Tidak banyak orang yang dapat sukses tanpa sokongan keluarga yang kaya atau terpelajar. Sebut saja Bill Gates yang ternyata didukung dengan kekayaan dan jaringan orang tuanya. Berbeda halnya dengan Steve Jobs, ia adalah anak adopsi yang dibesarkan keluarga pekerja, yang harus menabung mati-matian agar dapat menguliahkan anak angkatnya tersebut. Bisnis Apple sendiri berdiri alakadarnya, dengan mengandalkan garasi di rumah orang tuanya. Tidak ada sarana prasarana yang mendukung, maupun dana yang melimpah. Meski tentu saja lokasi dimana ia dibesarkan, serta orang-orang penting yang ia temui memberikan andil besar dalam perkembangan bisnisnya.

Saya salut pada orangtua Steve Jobs yang sepenuh hati mendukung kesuksesan sang anak angkat. Keduanya menerima anaknya, bahkan uniknya malah beranggapan bahwa sekolah tidak berhasil menstimulasi sang anak, sehingga Jobs pun mengacau di sekolah. Pembelaan dan sugesti bahwa Jobs adalah anak yang spesial menjadi bekal mental yang menguatkannya di tengah keterbatasan.

Jika membaca kisah hidupnya, kita tahu bahwa Jobs bukanlah orang yang sopan santun dan menyenangkan. Sebaliknya, ia dibenci banyak orang karena lisannya yang menyakitkan. Belum lagi sikapnya begitu buruk sehingga tidak banyak orang yang sanggup berada di dekatnya. Fokus hidupnya adalah pada produk yang berkualitas, sehingga perasaan orang lain tidaklah menjadi prioritas. Memang sulit mencari paket lengkap keluhuran akhlak disertai dengan kecermelangan prestasi. Hal ini mengingatkan saya pada kemuliaan akhlak Rosulullah saw yang berujung pada tersebarnya Islam di muka bumi.
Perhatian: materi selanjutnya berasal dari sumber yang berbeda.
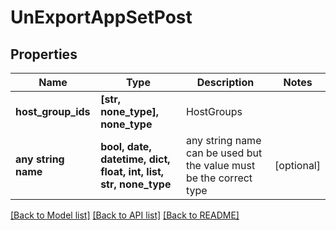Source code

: # UnExportAppSetPost


## Properties
Name | Type | Description | Notes
------------ | ------------- | ------------- | -------------
**host_group_ids** | **[str, none_type], none_type** | HostGroups | 
**any string name** | **bool, date, datetime, dict, float, int, list, str, none_type** | any string name can be used but the value must be the correct type | [optional]

[[Back to Model list]](../README.md#documentation-for-models) [[Back to API list]](../README.md#documentation-for-api-endpoints) [[Back to README]](../README.md)


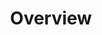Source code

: ---
layout: default
title: Overview
parent: Device Details
grand_parent: GUI
nav_order: 1
permalink: /gui/device-details/overview
---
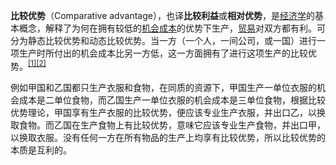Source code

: **比较优势**（Comparative advantage），也译**比较利益**或**相对优势**，是[经济学](https://zh.wikipedia.org/wiki/%E7%BB%8F%E6%B5%8E%E5%AD%A6 "经济学")的基本概念，解释了为何在拥有较低的[机会成本](https://zh.wikipedia.org/wiki/%E6%9C%BA%E4%BC%9A%E6%88%90%E6%9C%AC "机会成本")的优势下生产，[贸易](https://zh.wikipedia.org/wiki/%E8%B4%B8%E6%98%93 "贸易")对双方都有利。可分为静态比较优势和动态比较优势。当一方（一个人，一间公司，或一国）进行一项生产时所付出的机会成本比另一方低，这一方面拥有了进行这项生产的比较优势。<sup id="cite_ref-uslabor_1-0" class="reference"><a href="https://zh.wikipedia.org/wiki/%E6%AF%94%E8%BE%83%E4%BC%98%E5%8A%BF#cite_note-uslabor-1">[1]</a></sup><sup id="cite_ref-econbook_2-0" class="reference"><a href="https://zh.wikipedia.org/wiki/%E6%AF%94%E8%BE%83%E4%BC%98%E5%8A%BF#cite_note-econbook-2">[2]</a></sup>

例如甲国和乙国都只生产衣服和食物，在同质的资源下，甲国生产一单位衣服的机会成本是二单位食物，而乙国生产一单位衣服的机会成本是三单位食物，根据比较优势理论，甲国享有生产衣服的比较优势，便应该专业生产衣服，并出口乙，以换取食物。而乙国在生产食物上有比较优势，意味它应该专业生产食物，并出口甲，以换取衣服。没有任何一方在所有物品的生产上均享有比较优势，所以比较优势的本质是互利的。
Itulah yang membuat beliau begitu istimewa, sukses justru dengan budi bahasa yang mempesona. Sebab yang Rosulullah saw bangun adalah jiwa manusia, bukan produk maupun arsitektur yang memikat.

Sedih sekali ketika menyelesaikan buku biografi Steve Jobs. Sebagai muslim, tujuan hidup adalah mati husnul khatimah dengan iman yang menghujam di dalam dada. Namun, sayangnya di akhir kisah yang ada hanyalah pertanyaan yang mengambang.

“Aku hampir setengahnya mempercayai Tuhan,” ujarnya. “Hampir sepanjang hidupku, aku merasa bahwa pasti ada hal yang lebih penting mengenai keberadaan kita dari sekedar apa yang terlihat oleh kita.” (hal.690)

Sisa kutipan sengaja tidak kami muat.